Tax appraiser’s office works to correct assessment errors
Because of computer problems, flawed property appraisals have been generated in some areas of the county. The DeKalb County tax assessor’s office discovered problems with appraisals recently mailed to property owners and new notices will be sent, according to Commissioner Kathie Gannon.
There are approximately 2,700 properties that were identified last week with errors, according to Gannon. There have been concentrations of errors within the Briarcliff corridor from Clairmont north to Northlake Mall and inside the city of Decatur.
Usually, a property owner who believes that his appraisal is not accurate or fair has 45 days to file an appeal. Because of the large number of inaccuracies, the tax assessor’s office is asking that property owners wait until July 2 to see whether they receive a revised notice. If no revised assessment is received by July 2, the property owner has until July 13 to file an appeal. If the property owner receives a revised assessment that he does not find satisfactory, it “resets the clock,” Gannon said. The property owner has 45 days from the receipt of the revised notice to appeal.

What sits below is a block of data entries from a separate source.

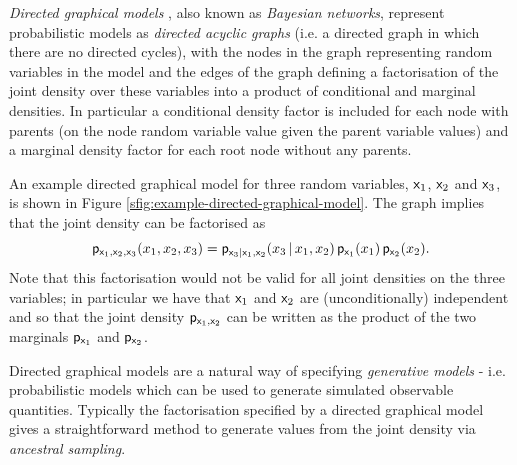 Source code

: \emph{Directed graphical models} \citep{pearl1988probabilistic}, also known as \emph{Bayesian networks}, represent probabilistic models as \emph{directed acyclic graphs} (i.e. a directed graph in which there are no directed cycles), with the nodes in the graph representing random variables in the model and the edges of the graph defining a factorisation of the joint density over these variables into a product of conditional and marginal densities. In particular a conditional density factor is included for each node with parents (on the node random variable value given the parent variable values) and a marginal density factor for each root node without any parents.

An example directed graphical model for three random variables, $\mathsf{x}_1$, $\mathsf{x}_2$ and $\mathsf{x}_3$, is shown in Figure \ref{sfig:example-directed-graphical-model}. The graph implies that the joint density can be factorised as
\begin{equation}\label{eq:example-directed-graphical-model-factorisation}
  \mathsf{p}_{\mathsf{x}_1,\mathsf{x}_2,\mathsf{x}_3}(x_1,x_2,x_3) = 
  \mathsf{p}_{\mathsf{x}_3|\mathsf{x}_1,\mathsf{x}_2}(x_3 \operatorname{|} x_1,x_2) \,
  \mathsf{p}_{\mathsf{x}_1}(x_1) \, \mathsf{p}_{\mathsf{x}_2}(x_2).
\end{equation}
Note that this factorisation would not be valid for all joint densities on the three variables; in particular we have that $\mathsf{x}_1$ and $\mathsf{x}_2$ are (unconditionally) independent and so that the joint density $\mathsf{p}_{\mathsf{x}_1,\mathsf{x}_2}$ can be written as the product of the two marginals $\mathsf{p}_{\mathsf{x}_1}$ and $\mathsf{p}_{\mathsf{x}_2}$.

Directed graphical models are a natural way of specifying \emph{generative models} - i.e. probabilistic models which can be used to generate simulated observable quantities. Typically the factorisation specified by a directed graphical model gives a straightforward method to generate values from the joint density via \emph{ancestral sampling}.


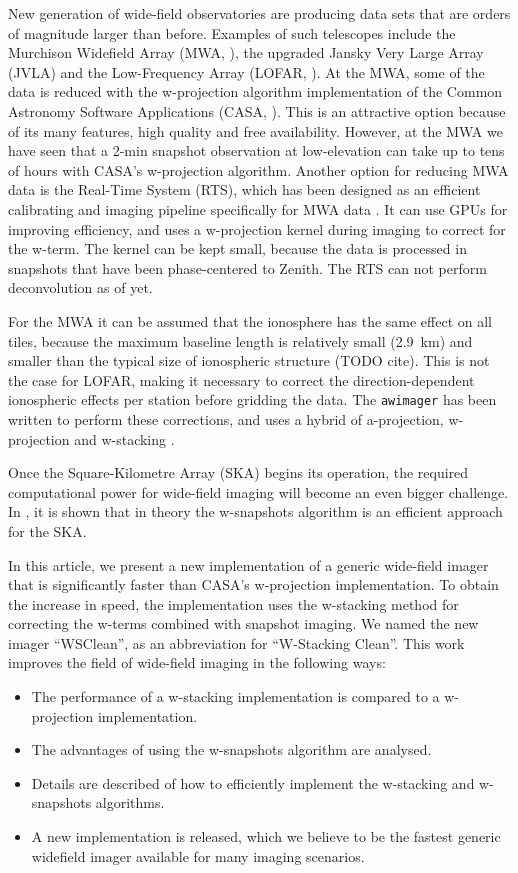 \documentclass[useAMS,usenatbib]{mn2e}
\begin{document}
New generation of wide-field observatories are producing data sets that are orders of magnitude larger than before. Examples of such telescopes include the Murchison Widefield Array (MWA, \citealt{mwa}), the upgraded Jansky Very Large Array (JVLA) and the Low-Frequency Array (LOFAR, \citealt{lofar-2013}). At the MWA, some of the data is reduced with the w-projection algorithm implementation of the Common Astronomy Software Applications (CASA, \citealt{casa}). This is an attractive option because of its many features, high quality and free availability. However, at the MWA we have seen that a 2-min snapshot observation at low-elevation can take up to tens of hours with CASA's w-projection algorithm. Another option for reducing MWA data is the Real-Time System (RTS), which has been designed as an efficient calibrating and imaging pipeline specifically for MWA data \citep{rts-mwa}. It can use GPUs for improving efficiency, and uses a w-projection kernel during imaging to correct for the w-term. The kernel can be kept small, because the data is processed in snapshots that have been phase-centered to Zenith. The RTS can not perform deconvolution as of yet.

For the MWA it can be assumed that the ionosphere has the same effect on all tiles, because the maximum baseline length is relatively small (2.9~km) and smaller than the typical size of ionospheric structure (TODO cite). This is not the case for LOFAR, making it necessary to correct the direction-dependent ionospheric effects per station before gridding the data. The \texttt{awimager} has been written to perform these corrections, and uses a hybrid of a-projection, w-projection and w-stacking \citep{awimager-2013}.

Once the Square-Kilometre Array (SKA) begins its operation, the required computational power for wide-field imaging will become an even bigger challenge. In \citet{widefield-imaging-ska-cornwell}, it is shown that in theory the w-snapshots algorithm is an efficient approach for the SKA.

In this article, we present a new implementation of a generic wide-field imager that is significantly faster than CASA's w-projection implementation. To obtain the increase in speed, the implementation uses the w-stacking method for correcting the w-terms combined with snapshot imaging. We named the new imager ``WSClean'', as an abbreviation for ``W-Stacking Clean''. This work improves the field of wide-field imaging in the following ways:
\begin{itemize}
 \item The performance of a w-stacking implementation is compared to a w-projection implementation.
 \item The advantages of using the w-snapshots algorithm are analysed.
 \item Details are described of how to efficiently implement the w-stacking and w-snapshots algorithms.
 \item A new implementation is released, which we believe to be the fastest generic widefield imager available for many imaging scenarios.
\end{itemize}
\end{document}
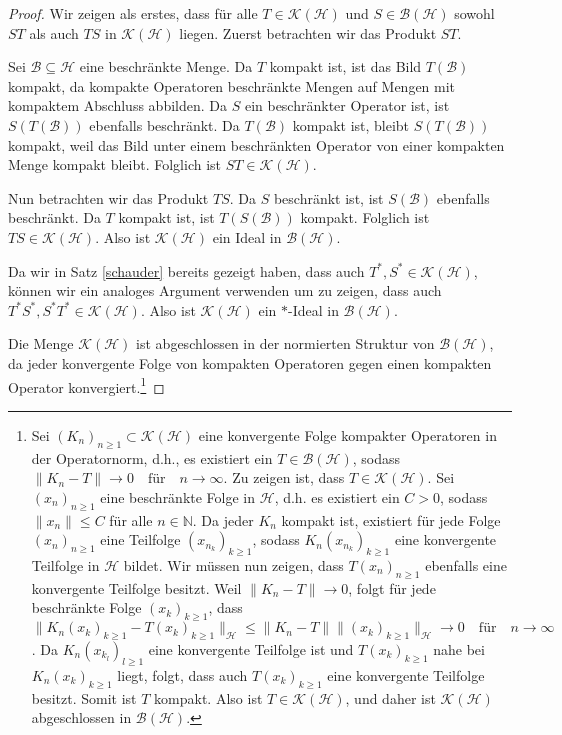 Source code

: \documentclass[11pt, hidelinks]{article}
\newcommand{\h}{\mathcal{H}}
\numberwithin{conj}{section}
\begin{document}
\begin{proof}
Wir zeigen als erstes, dass für alle $T \in \mathcal{K}(\mathcal{H})$ und $S \in \mathcal{B}(\mathcal{H})$ sowohl $ST$ als auch $TS$ in $\mathcal{K}(\mathcal{H})$ liegen. Zuerst betrachten wir das Produkt $ST$.

Sei $\mathcal{B} \subseteq \mathcal{H}$ eine beschränkte Menge. Da $T$ kompakt ist, ist das Bild $T(\mathcal{B})$ kompakt, da kompakte Operatoren beschränkte Mengen auf Mengen mit kompaktem Abschluss abbilden. Da $S$ ein beschränkter Operator ist, ist $S(T(\mathcal{B}))$ ebenfalls beschränkt. Da $T(\mathcal{B})$ kompakt ist, bleibt $S(T(\mathcal{B}))$ kompakt, weil das Bild unter einem beschränkten Operator von einer kompakten Menge kompakt bleibt. Folglich ist $ST \in \mathcal{K}(\mathcal{H})$.

Nun betrachten wir das Produkt $TS$. Da $S$ beschränkt ist, ist $S(\mathcal{B})$ ebenfalls beschränkt. Da $T$ kompakt ist, ist $T(S(\mathcal{B}))$ kompakt. Folglich ist $TS \in \mathcal{K}(\mathcal{H})$. Also ist $\mathcal{K}(\mathcal{H})$ ein Ideal in $\mathcal{B}(\mathcal{H})$.

Da wir in Satz \ref{schauder} bereits gezeigt haben, dass auch $T^\ast, S^\ast \in \mathcal{K}(\mathcal{H})$, können wir ein analoges Argument verwenden um zu zeigen, dass auch $T^\ast S^\ast, S^\ast T^\ast \in \mathcal{K}(\mathcal{H})$. Also ist $\mathcal{K}(\mathcal{H})$ ein $\ast$-Ideal in $\mathcal{B}(\mathcal{H})$.

Die Menge $\mathcal{K}(\mathcal{H})$ ist abgeschlossen in der normierten Struktur von $\mathcal{B}(\mathcal{H})$, da jeder konvergente Folge von kompakten Operatoren gegen einen kompakten Operator konvergiert.\footnote{Sei \((K_n)_{n\geq 1} \subset \mathcal{K}(\mathcal{H})\) eine konvergente Folge kompakter Operatoren in der Operatornorm, d.h., es existiert ein \(T \in \mathcal{B}(\mathcal{H})\), sodass $\|K_n - T\| \to 0 \quad \text{für} \quad n \to \infty$. Zu zeigen ist, dass \(T \in \mathcal{K}(\mathcal{H})\). Sei \((x_n)_{n\geq 1}\) eine beschränkte Folge in \(\mathcal{H}\), d.h. es existiert ein \(C > 0\), sodass \(\|x_n\| \leq C\) für alle \(n \in \mathbb{N}\). Da jeder \(K_n\) kompakt ist, existiert für jede Folge \((x_n)_{n\geq 1}\) eine Teilfolge \((x_{n_k})_{k\geq 1}\), sodass \(K_n(x_{n_k})_{k\geq 1}\) eine konvergente Teilfolge in \(\mathcal{H}\) bildet. Wir müssen nun zeigen, dass \(T(x_n)_{n\geq 1}\) ebenfalls eine konvergente Teilfolge besitzt. Weil \(\|K_n - T\| \to 0\), folgt für jede beschränkte Folge \((x_k)_{k\geq 1}\), dass $\|K_n(x_k)_{k\geq 1} - T(x_k)_{k\geq 1}\|_\h \leq \|K_n - T\| \|(x_k)_{k\geq 1}\|_\h \to 0 \quad \text{für} \quad n \to \infty$. Da \(K_n(x_{k_l})_{l\geq 1}\) eine konvergente Teilfolge ist und \(T(x_k)_{k\geq 1}\) nahe bei \(K_n(x_k)_{k\geq 1}\) liegt, folgt, dass auch \(T(x_k)_{k\geq 1}\) eine konvergente Teilfolge besitzt. Somit ist \(T\) kompakt. Also ist \(T \in \mathcal{K}(\mathcal{H})\), und daher ist \(\mathcal{K}(\mathcal{H})\) abgeschlossen in \(\mathcal{B}(\mathcal{H})\).}


\end{proof}
\end{document}
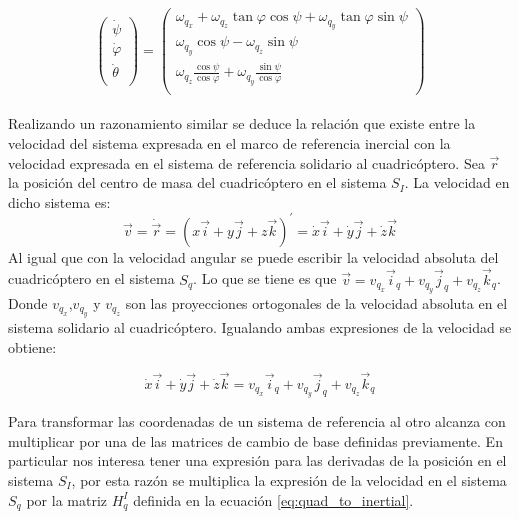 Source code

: \documentclass[main]{subfiles}
\begin{document}
\begin{equation}
\left(\begin{array}{c}
\dot{\psi}\\
\dot{\varphi}\\
\dot{\theta}\\
\end{array}\right)=\left(\begin{array}{c}
\omega_{q_x} + \omega_{q_z}\tan\varphi \cos\psi + \omega_{q_y}\tan\varphi \sin\psi\\
\omega_{q_y}\cos \psi - \omega_{q_z}\sin\psi\\
\omega_{q_z} \frac{\cos\psi}{\cos\varphi}  + \omega_{q_y}\frac{\sin\psi}{\cos\varphi} \\
\end{array}\right)
\label{eq:euler}
\end{equation}\\

Realizando un razonamiento similar se deduce la relaci\'on que existe entre la velocidad del sistema expresada en el marco de referencia inercial con la velocidad expresada en el sistema de referencia solidario al cuadric\'optero. Sea $\vec{r}$ la posici\'on del centro de masa del cuadric\'optero en el sistema $S_I$. La velocidad en dicho sistema es:
\begin{equation}
\vec{v}=\dot{\vec{r}}=(x\vec{i}+y\vec{j}+z\vec{k})^\prime=\dot{x}\vec{i}+\dot{y}\vec{j}+\dot{z}\vec{k}
\end{equation}
Al igual que con la velocidad angular se puede escribir la velocidad absoluta del cuadric\'optero en el sistema $S_q$. Lo que se tiene es que $\vec{v} =v_{q_x}\vec{i}_q+v_{q_y}\vec{j}_q+v_{q_z}\vec{k}_q$. Donde $v_{q_x}$,$v_{q_y}$ y $v_{q_z}$ son las proyecciones ortogonales de la velocidad absoluta en el sistema solidario al cuadric\'optero. Igualando ambas expresiones de la velocidad se obtiene: 

\begin{equation}
\dot{x}\vec{i}+\dot{y}\vec{j}+\dot{z}\vec{k} = v_{q_x} \vec{i}_q+v_{q_y} \vec{j}_q+v_{q_z} \vec{k}_q
\end{equation}

Para transformar las coordenadas de un sistema de referencia al otro alcanza con multiplicar por una de las matrices de cambio de base definidas previamente. En particular nos interesa tener una expresi\'on para las derivadas de la posici\'on en el sistema $S_I$, por esta raz\'on se multiplica la expresi\'on de la velocidad en el sistema $S_q$ por la matriz $H_q^I$ definida en la ecuaci\'on \ref{eq:quad_to_inertial}. 
\end{document}
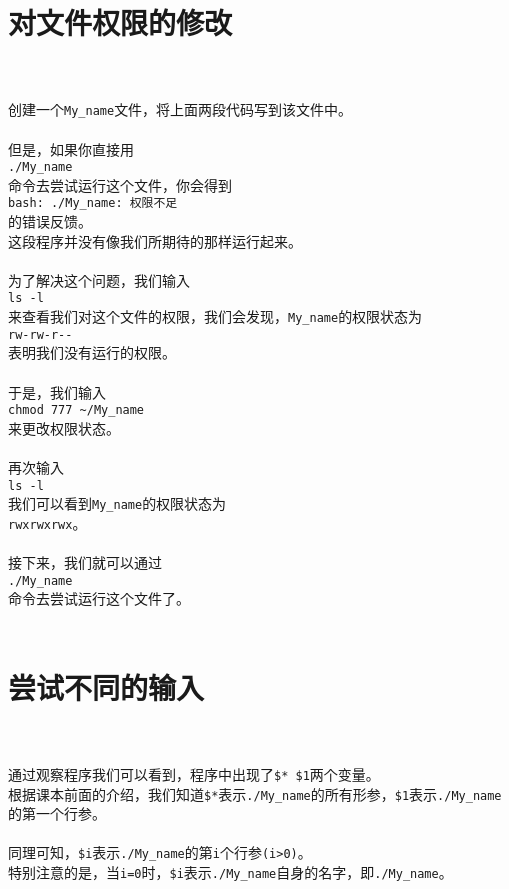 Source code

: \documentclass{ctexart}
\begin{document}
\section{对文件权限的修改}
~\\  
\\创建一个\verb|My_name|文件，将上面两段代码写到该文件中。
~\\  
\\但是，如果你直接用
\\\verb|./My_name|
\\命令去尝试运行这个文件，你会得到
\\\verb|bash: ./My_name: 权限不足|
\\的错误反馈。
\\这段程序并没有像我们所期待的那样运行起来。
~\\  
\\为了解决这个问题，我们输入
\\\verb|ls -l|
\\来查看我们对这个文件的权限，我们会发现，\verb|My_name|的权限状态为
\\\verb|rw-rw-r--|
\\表明我们没有运行的权限。
~\\  
\\于是，我们输入
\\\verb|chmod 777 ~/My_name|
\\来更改权限状态。
~\\  
\\再次输入
~\\\verb|ls -l|
\\我们可以看到\verb|My_name|的权限状态为
\\\verb|rwxrwxrwx|。
~\\  
\\接下来，我们就可以通过
\\\verb|./My_name|
\\命令去尝试运行这个文件了。
~\\
~\\

\section{尝试不同的输入}
~\\
\\通过观察程序我们可以看到，程序中出现了\verb|$* $1|两个变量。
\\根据课本前面的介绍，我们知道\verb|$*|表示\verb|./My_name|的所有形参，\verb|$1|表示\verb|./My_name|的第一个行参。
~\\
\\同理可知，\verb|$i|表示\verb|./My_name|的第\verb|i|个行参\verb|(i>0)|。
\\特别注意的是，当\verb|i=0|时，\verb|$i|表示\verb|./My_name|自身的名字，即\verb|./My_name|。\par
~\\
\end{document}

Tax appraisers say they are working to adjust land values to “more realistic” levels based on market conditions.
“DeKalb County Tax Appraisers office is under a tremendous workload now. They will try to answer your questions, but it may take some patience. There are 66 employees and 230,000 properties,” states an announcement from Gannon’s office.
County to revise Brookhaven information after CVI declines
DeKalb County CEO Burrell Ellis said the county will perform its own analysis of the feasibility of the proposed city of Brookhaven using current tax digest values because the Carl Vinson Institute of Government (CVI) at the University of Georgia has declined to update its study.
“I am concerned that citizens now have incorrect data, and I am disappointed that CVI will not adjust their revenue forecast,” Ellis said. “The feasibility study uses 2010 numbers, but the tax digest has fallen twice since then. The revenue estimates for the city of Brookhaven could be as much as 10 percent too high.”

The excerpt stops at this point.